## WHAT THIS TASK INVOLVES
Hunt through the lines below for the string "Dicom" and copy each one that has it.

==== SUPPLIED RECORDS

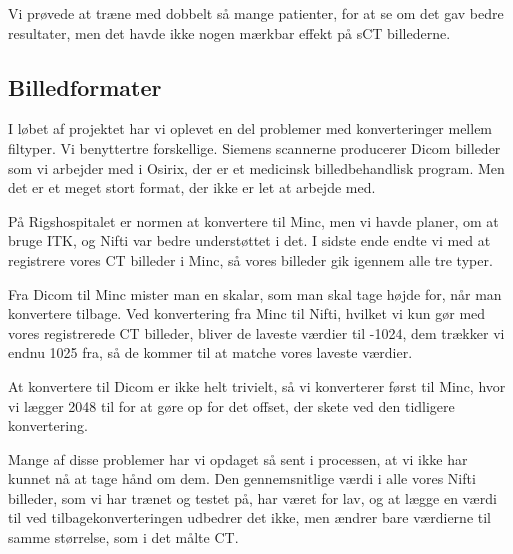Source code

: Vi prøvede at træne med dobbelt så mange patienter, for at se om det gav bedre resultater, men det havde ikke nogen mærkbar effekt på sCT billederne.


\subsection{Billedformater}

I løbet af projektet har vi oplevet en del problemer med konverteringer
mellem filtyper. Vi benyttertre forskellige. Siemens scannerne producerer
Dicom billeder som vi arbejder med i Osirix, der er et medicinsk
billedbehandlisk program. Men det er et meget stort format, der ikke er
let at arbejde med. 

På Rigshospitalet er normen at konvertere til Minc, men vi havde planer,
om at bruge ITK, og Nifti var bedre understøttet i det. I sidste ende
endte vi med at registrere vores CT billeder i Minc, så vores billeder gik
igennem alle tre typer. 

Fra Dicom til Minc mister man en skalar, som man skal tage højde for, når
man konvertere tilbage. Ved konvertering fra Minc til Nifti, hvilket vi
kun gør med vores registrerede CT billeder, bliver de laveste værdier til
-1024, dem trækker vi endnu 1025 fra, så de kommer til at matche vores
laveste værdier.


At konvertere til Dicom er ikke helt trivielt, så vi konverterer først til
Minc, hvor vi lægger 2048 til for at gøre op for det offset, der skete ved
den tidligere konvertering. 

Mange af disse problemer har vi opdaget så sent i processen, at vi ikke
har kunnet nå at tage hånd om dem. Den gennemsnitlige værdi i alle vores
Nifti billeder, som vi har trænet og testet på, har været for lav, og at
lægge en værdi til ved tilbagekonverteringen udbedrer det ikke, men ændrer
bare værdierne til samme størrelse, som i det målte CT.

========

## RESPONSE
Dicom billeder som vi arbejder med i Osirix, der er et medicinsk
Fra Dicom til Minc mister man en skalar, som man skal tage højde for, når
At konvertere til Dicom er ikke helt trivielt, så vi konverterer først til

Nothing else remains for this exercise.